▸ WHAT YOU ARE ASKED TO DO
What is needed is an exact reproduction of the lines in the records below, starting at the line with "Low coupling is" and ending at the line with "## Project Overview", both included, and nothing else; pictures stay out.

(Collected data)
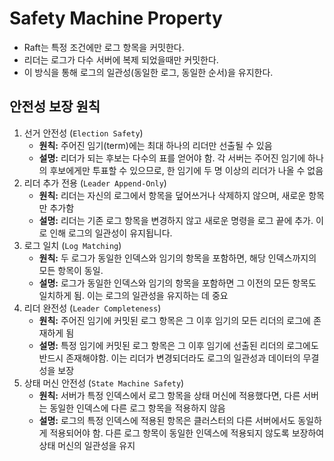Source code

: # Safety Machine Property

- Raft는 특정 조건에만 로그 항목을 커밋한다.
- 리더는 로그가 다수 서버에 복제 되었을때만 커밋한다.
- 이 방식을 통해 로그의 일관성(동일한 로그, 동일한 순서)을 유지한다.

## 안전성 보장 원칙

1. 선거 안전성 (`Election Safety`)
   - **원칙:** 주어진 임기(term)에는 최대 하나의 리더만 선출될 수 있음
   - **설명:** 리더가 되는 후보는 다수의 표를 얻어야 함. 각 서버는 주어진 임기에 하나의 후보에게만 투표할 수 있으므로, 한 임기에 두 명 이상의 리더가 나올 수 없음
2. 리더 추가 전용 (`Leader Append-Only`)
   - **원칙:** 리더는 자신의 로그에서 항목을 덮어쓰거나 삭제하지 않으며, 새로운 항목만 추가함
   - **설명:** 리더는 기존 로그 항목을 변경하지 않고 새로운 명령을 로그 끝에 추가. 이로 인해 로그의 일관성이 유지됩니다.
3. 로그 일치 (`Log Matching`)
   - **원칙:** 두 로그가 동일한 인덱스와 임기의 항목을 포함하면, 해당 인덱스까지의 모든 항목이 동일.
   - **설명:** 로그가 동일한 인덱스와 임기의 항목을 포함하면 그 이전의 모든 항목도 일치하게 됨. 이는 로그의 일관성을 유지하는 데 중요
4. 리더 완전성 (`Leader Completeness`)
   - **원칙:** 주어진 임기에 커밋된 로그 항목은 그 이후 임기의 모든 리더의 로그에 존재하게 됨
   - **설명:** 특정 임기에 커밋된 로그 항목은 그 이후 임기에 선출된 리더의 로그에도 반드시 존재해야함. 이는 리더가 변경되더라도 로그의 일관성과 데이터의 무결성을 보장
5. 상태 머신 안전성 (`State Machine Safety`)
   - **원칙:** 서버가 특정 인덱스에서 로그 항목을 상태 머신에 적용했다면, 다른 서버는 동일한 인덱스에 다른 로그 항목을 적용하지 않음
   - **설명:** 로그의 특정 인덱스에 적용된 항목은 클러스터의 다른 서버에서도 동일하게 적용되어야 함. 다른 로그 항목이 동일한 인덱스에 적용되지 않도록 보장하여 상태 머신의 일관성을 유지
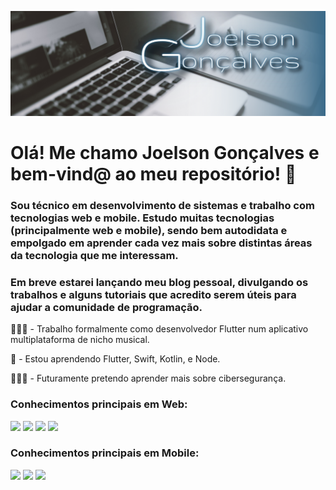 ![](https://raw.githubusercontent.com/joelsongsouzza/joelsongsouzza/master/Design%20sem%20nome-2.png)

# Olá! Me chamo Joelson Gonçalves e bem-vind@ ao meu repositório! 👋

### Sou técnico em desenvolvimento de sistemas e trabalho com tecnologias web e mobile. Estudo muitas tecnologias (principalmente web e mobile), sendo bem autodidata e empolgado em aprender cada vez mais sobre distintas áreas da tecnologia que me interessam.

### Em breve estarei lançando meu blog pessoal, divulgando os trabalhos e alguns tutoriais que acredito serem úteis para ajudar a comunidade de programação.

👨🏻‍💻 - Trabalho formalmente como desenvolvedor Flutter num aplicativo multiplataforma de nicho musical.

🧠 - Estou aprendendo Flutter, Swift, Kotlin, e Node.

👨🏻‍🏫 - Futuramente pretendo aprender mais sobre cibersegurança.

### Conhecimentos principais em Web: 
![](https://img.shields.io/badge/HTML5-E34F26?style=for-the-badge&logo=html5&logoColor=white)
![](https://img.shields.io/badge/CSS3-1572B6?style=for-the-badge&logo=css3&logoColor=white)
![](https://img.shields.io/badge/JavaScript-F7DF1E?style=for-the-badge&logo=javascript&logoColor=black)
![](https://img.shields.io/badge/Node.js-43853D?style=for-the-badge&logo=node.js&logoColor=white)

### Conhecimentos principais em Mobile:
![](https://img.shields.io/badge/Kotlin-0095D5?&style=for-the-badge&logo=kotlin&logoColor=white)
![](https://img.shields.io/badge/Swift-FA7343?style=for-the-badge&logo=swift&logoColor=white)
![](https://img.shields.io/badge/Flutter-02569B?style=for-the-badge&logo=flutter&logoColor=white)
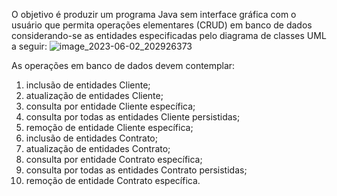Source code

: O objetivo é produzir um programa Java sem interface gráfica com o usuário que permita operações
elementares (CRUD) em banco de dados considerando-se as entidades especificadas pelo diagrama de
classes UML a seguir:
![image_2023-06-02_202926373](https://github.com/rick1135/ativ3POO/assets/55491414/9d77f937-e2b3-4f60-a4e7-5e914724b593)

As operações em banco de dados devem contemplar:
1. inclusão de entidades Cliente;
2. atualização de entidades Cliente;
3. consulta por entidade Cliente específica;
4. consulta por todas as entidades Cliente persistidas;
5. remoção de entidade Cliente específica;
6. inclusão de entidades Contrato;
7. atualização de entidades Contrato;
8. consulta por entidade Contrato específica;
9. consulta por todas as entidades Contrato persistidas;
10. remoção de entidade Contrato específica.
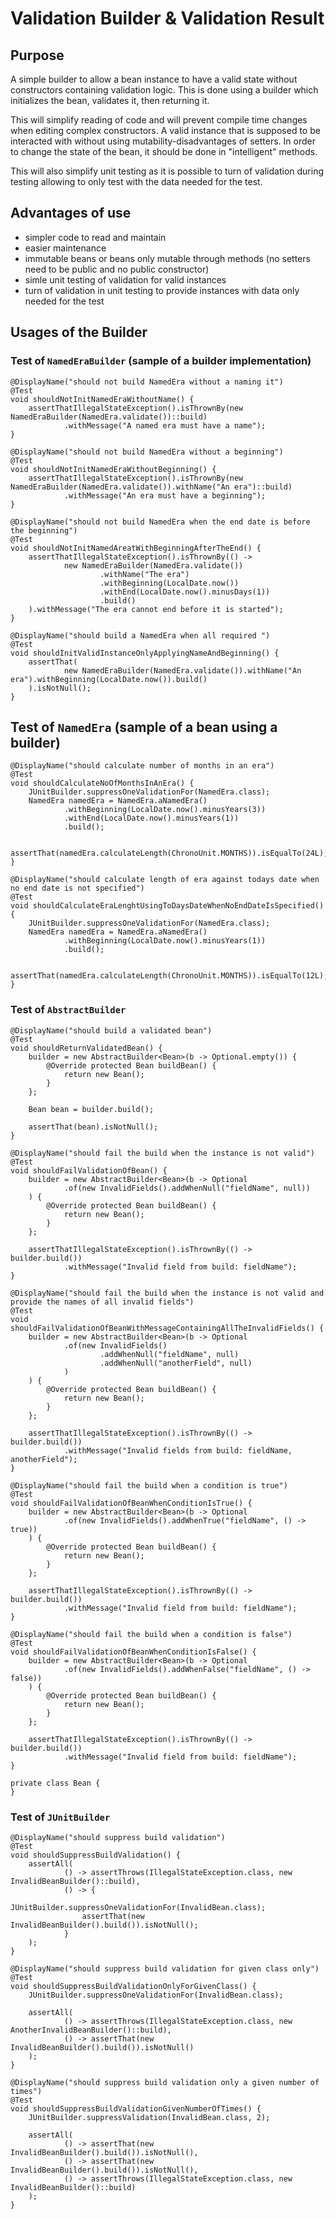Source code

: # Validation Builder & Validation Result

## Purpose

A simple builder to allow a bean instance to have a valid state without constructors containing validation logic.
This is done using a builder which initializes the bean, validates it, then returning it.

This will simplify reading of code and will prevent compile time changes when editing complex constructors.
A valid instance that is supposed to be interacted with without using mutability-disadvantages of setters.
In order to change the state of the bean, it should be done in "intelligent" methods.

This will also simplify unit testing as it is possible to turn of validation during testing allowing to only test with
the data needed for the test.

## Advantages of use

* simpler code to read and maintain
* easier maintenance
* immutable beans or beans only mutable through methods (no setters need to be public and no public constructor)
* simle unit testing of validation for valid instances
* turn of validation in unit testing to provide instances with data only needed for the test

## Usages of the Builder

### Test of `NamedEraBuilder` (sample of a builder implementation)

    @DisplayName("should not build NamedEra without a naming it")
    @Test
    void shouldNotInitNamedEraWithoutName() {
        assertThatIllegalStateException().isThrownBy(new NamedEraBuilder(NamedEra.validate())::build)
                .withMessage("A named era must have a name");
    }

    @DisplayName("should not build NamedEra without a beginning")
    @Test
    void shouldNotInitNamedEraWithoutBeginning() {
        assertThatIllegalStateException().isThrownBy(new NamedEraBuilder(NamedEra.validate()).withName("An era")::build)
                .withMessage("An era must have a beginning");
    }

    @DisplayName("should not build NamedEra when the end date is before the beginning")
    @Test
    void shouldNotInitNamedAreatWithBeginningAfterTheEnd() {
        assertThatIllegalStateException().isThrownBy(() ->
                new NamedEraBuilder(NamedEra.validate())
                        .withName("The era")
                        .withBeginning(LocalDate.now())
                        .withEnd(LocalDate.now().minusDays(1))
                        .build()
        ).withMessage("The era cannot end before it is started");
    }

    @DisplayName("should build a NamedEra when all required ")
    @Test
    void shouldInitValidInstanceOnlyApplyingNameAndBeginning() {
        assertThat(
                new NamedEraBuilder(NamedEra.validate()).withName("An era").withBeginning(LocalDate.now()).build()
        ).isNotNull();
    }


## Test of `NamedEra` (sample of a bean using a builder)

    @DisplayName("should calculate number of months in an era")
    @Test
    void shouldCalculateNoOfMonthsInAnEra() {
        JUnitBuilder.suppressOneValidationFor(NamedEra.class);
        NamedEra namedEra = NamedEra.aNamedEra()
                .withBeginning(LocalDate.now().minusYears(3))
                .withEnd(LocalDate.now().minusYears(1))
                .build();

        assertThat(namedEra.calculateLength(ChronoUnit.MONTHS)).isEqualTo(24L);
    }

    @DisplayName("should calculate length of era against todays date when no end date is not specified")
    @Test
    void shouldCalculateEraLenghtUsingToDaysDateWhenNoEndDateIsSpecified() {
        JUnitBuilder.suppressOneValidationFor(NamedEra.class);
        NamedEra namedEra = NamedEra.aNamedEra()
                .withBeginning(LocalDate.now().minusYears(1))
                .build();

        assertThat(namedEra.calculateLength(ChronoUnit.MONTHS)).isEqualTo(12L);
    }


### Test of `AbstractBuilder`

    @DisplayName("should build a validated bean")
    @Test
    void shouldReturnValidatedBean() {
        builder = new AbstractBuilder<Bean>(b -> Optional.empty()) {
            @Override protected Bean buildBean() {
                return new Bean();
            }
        };

        Bean bean = builder.build();

        assertThat(bean).isNotNull();
    }

    @DisplayName("should fail the build when the instance is not valid")
    @Test
    void shouldFailValidationOfBean() {
        builder = new AbstractBuilder<Bean>(b -> Optional
                .of(new InvalidFields().addWhenNull("fieldName", null))
        ) {
            @Override protected Bean buildBean() {
                return new Bean();
            }
        };

        assertThatIllegalStateException().isThrownBy(() -> builder.build())
                .withMessage("Invalid field from build: fieldName");
    }

    @DisplayName("should fail the build when the instance is not valid and provide the names of all invalid fields")
    @Test
    void shouldFailValidationOfBeanWithMessageContainingAllTheInvalidFields() {
        builder = new AbstractBuilder<Bean>(b -> Optional
                .of(new InvalidFields()
                        .addWhenNull("fieldName", null)
                        .addWhenNull("anotherField", null)
                )
        ) {
            @Override protected Bean buildBean() {
                return new Bean();
            }
        };

        assertThatIllegalStateException().isThrownBy(() -> builder.build())
                .withMessage("Invalid fields from build: fieldName, anotherField");
    }

    @DisplayName("should fail the build when a condition is true")
    @Test
    void shouldFailValidationOfBeanWhenConditionIsTrue() {
        builder = new AbstractBuilder<Bean>(b -> Optional
                .of(new InvalidFields().addWhenTrue("fieldName", () -> true))
        ) {
            @Override protected Bean buildBean() {
                return new Bean();
            }
        };

        assertThatIllegalStateException().isThrownBy(() -> builder.build())
                .withMessage("Invalid field from build: fieldName");
    }

    @DisplayName("should fail the build when a condition is false")
    @Test
    void shouldFailValidationOfBeanWhenConditionIsFalse() {
        builder = new AbstractBuilder<Bean>(b -> Optional
                .of(new InvalidFields().addWhenFalse("fieldName", () -> false))
        ) {
            @Override protected Bean buildBean() {
                return new Bean();
            }
        };

        assertThatIllegalStateException().isThrownBy(() -> builder.build())
                .withMessage("Invalid field from build: fieldName");
    }

    private class Bean {
    }

###  Test of `JUnitBuilder`

    @DisplayName("should suppress build validation")
    @Test
    void shouldSuppressBuildValidation() {
        assertAll(
                () -> assertThrows(IllegalStateException.class, new InvalidBeanBuilder()::build),
                () -> {
                    JUnitBuilder.suppressOneValidationFor(InvalidBean.class);
                    assertThat(new InvalidBeanBuilder().build()).isNotNull();
                }
        );
    }

    @DisplayName("should suppress build validation for given class only")
    @Test
    void shouldSuppressBuildValidationOnlyForGivenClass() {
        JUnitBuilder.suppressOneValidationFor(InvalidBean.class);

        assertAll(
                () -> assertThrows(IllegalStateException.class, new AnotherInvalidBeanBuilder()::build),
                () -> assertThat(new InvalidBeanBuilder().build()).isNotNull()
        );
    }

    @DisplayName("should suppress build validation only a given number of times")
    @Test
    void shouldSuppressBuildValidationGivenNumberOfTimes() {
        JUnitBuilder.suppressValidation(InvalidBean.class, 2);

        assertAll(
                () -> assertThat(new InvalidBeanBuilder().build()).isNotNull(),
                () -> assertThat(new InvalidBeanBuilder().build()).isNotNull(),
                () -> assertThrows(IllegalStateException.class, new InvalidBeanBuilder()::build)
        );
    }
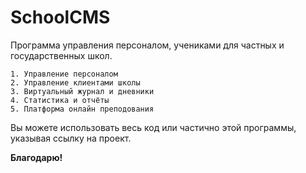 # SchoolCMS 
Программа управления персоналом, учениками для частных и государственных школ.

    1. Управление персоналом
    2. Управление клиентами школы
    3. Виртуальный журнал и дневники
    4. Статистика и отчёты
    5. Платформа онлайн преподования
Вы можете использовать весь код или частично этой программы, указывая ссылку на проект.

**Благодарю!**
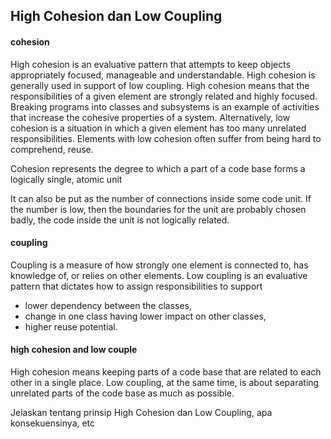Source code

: ## High Cohesion dan Low Coupling


#### cohesion

High cohesion is an evaluative pattern that attempts to keep objects appropriately focused,
manageable and understandable. High cohesion is generally used in support of low coupling. 
High cohesion means that the responsibilities of a given element are strongly related and highly focused. 
Breaking programs into classes and subsystems is an example of activities that increase the cohesive properties of a system. 
Alternatively, low cohesion is a situation in which a given element has too many unrelated responsibilities. 
Elements with low cohesion often suffer from being hard to comprehend, reuse.


Cohesion represents the degree to which a part of a code base forms a logically single, atomic unit

It can also be put as the number of connections inside some code unit. 
If the number is low, then the boundaries for the unit are probably chosen badly, 
the code inside the unit is not logically related.



#### coupling

Coupling is a measure of how strongly one element is connected to, 
has knowledge of, or relies on other elements. 
Low coupling is an evaluative pattern that dictates how to assign responsibilities to support

- lower dependency between the classes,
- change in one class having lower impact on other classes,
- higher reuse potential.



#### high cohesion and low couple 

High cohesion means keeping parts of a code base that are related to each other in a single place. 
Low coupling, at the same time, is about separating unrelated parts of the code base as much as possible.


Jelaskan tentang prinsip High Cohesion dan Low Coupling, apa konsekuensinya, etc
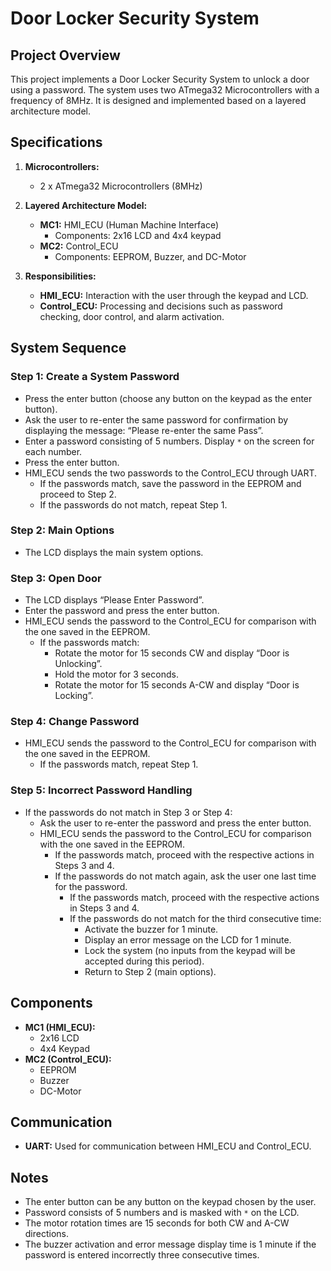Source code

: # Door Locker Security System

## Project Overview
This project implements a Door Locker Security System to unlock a door using a password. The system uses two ATmega32 Microcontrollers with a frequency of 8MHz. It is designed and implemented based on a layered architecture model.

## Specifications
1. **Microcontrollers:** 
   - 2 x ATmega32 Microcontrollers (8MHz)

2. **Layered Architecture Model:**
   - **MC1:** HMI_ECU (Human Machine Interface)
     - Components: 2x16 LCD and 4x4 keypad
   - **MC2:** Control_ECU
     - Components: EEPROM, Buzzer, and DC-Motor

3. **Responsibilities:**
   - **HMI_ECU:** Interaction with the user through the keypad and LCD.
   - **Control_ECU:** Processing and decisions such as password checking, door control, and alarm activation.

## System Sequence
### Step 1: Create a System Password
- Press the enter button (choose any button on the keypad as the enter button).
- Ask the user to re-enter the same password for confirmation by displaying the message: “Please re-enter the same Pass”.
- Enter a password consisting of 5 numbers. Display `*` on the screen for each number.
- Press the enter button.
- HMI_ECU sends the two passwords to the Control_ECU through UART.
  - If the passwords match, save the password in the EEPROM and proceed to Step 2.
  - If the passwords do not match, repeat Step 1.

### Step 2: Main Options
- The LCD displays the main system options.
  
### Step 3: Open Door
- The LCD displays “Please Enter Password”.
- Enter the password and press the enter button.
- HMI_ECU sends the password to the Control_ECU for comparison with the one saved in the EEPROM.
  - If the passwords match:
    - Rotate the motor for 15 seconds CW and display “Door is Unlocking”.
    - Hold the motor for 3 seconds.
    - Rotate the motor for 15 seconds A-CW and display “Door is Locking”.
  
### Step 4: Change Password
- HMI_ECU sends the password to the Control_ECU for comparison with the one saved in the EEPROM.
  - If the passwords match, repeat Step 1.

### Step 5: Incorrect Password Handling
- If the passwords do not match in Step 3 or Step 4:
  - Ask the user to re-enter the password and press the enter button.
  - HMI_ECU sends the password to the Control_ECU for comparison with the one saved in the EEPROM.
    - If the passwords match, proceed with the respective actions in Steps 3 and 4.
    - If the passwords do not match again, ask the user one last time for the password.
      - If the passwords match, proceed with the respective actions in Steps 3 and 4.
      - If the passwords do not match for the third consecutive time:
        - Activate the buzzer for 1 minute.
        - Display an error message on the LCD for 1 minute.
        - Lock the system (no inputs from the keypad will be accepted during this period).
        - Return to Step 2 (main options).
        
## Components
- **MC1 (HMI_ECU):**
  - 2x16 LCD
  - 4x4 Keypad
- **MC2 (Control_ECU):**
  - EEPROM
  - Buzzer
  - DC-Motor

## Communication
- **UART:** Used for communication between HMI_ECU and Control_ECU.

## Notes
- The enter button can be any button on the keypad chosen by the user.
- Password consists of 5 numbers and is masked with `*` on the LCD.
- The motor rotation times are 15 seconds for both CW and A-CW directions.
- The buzzer activation and error message display time is 1 minute if the password is entered incorrectly three consecutive times.

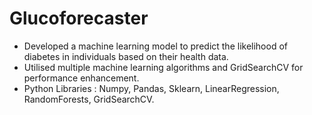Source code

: # Glucoforecaster
- Developed a machine learning model to predict the likelihood of diabetes in individuals based on their health data.
- Utilised multiple machine learning algorithms and GridSearchCV for performance enhancement.
- Python Libraries : Numpy, Pandas, Sklearn, LinearRegression, RandomForests, GridSearchCV.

▸ RESULT FOR THIS EXERCISE
Low coupling is an evaluative pattern that dictates how to assign responsibilities to support

- lower dependency between the classes,
- change in one class having lower impact on other classes,
- higher reuse potential.



#### high cohesion and low couple 

High cohesion means keeping parts of a code base that are related to each other in a single place. 
Low coupling, at the same time, is about separating unrelated parts of the code base as much as possible.


Jelaskan tentang prinsip High Cohesion dan Low Coupling, apa konsekuensinya, etc
Source code

: # Door Locker Security System

## Project Overview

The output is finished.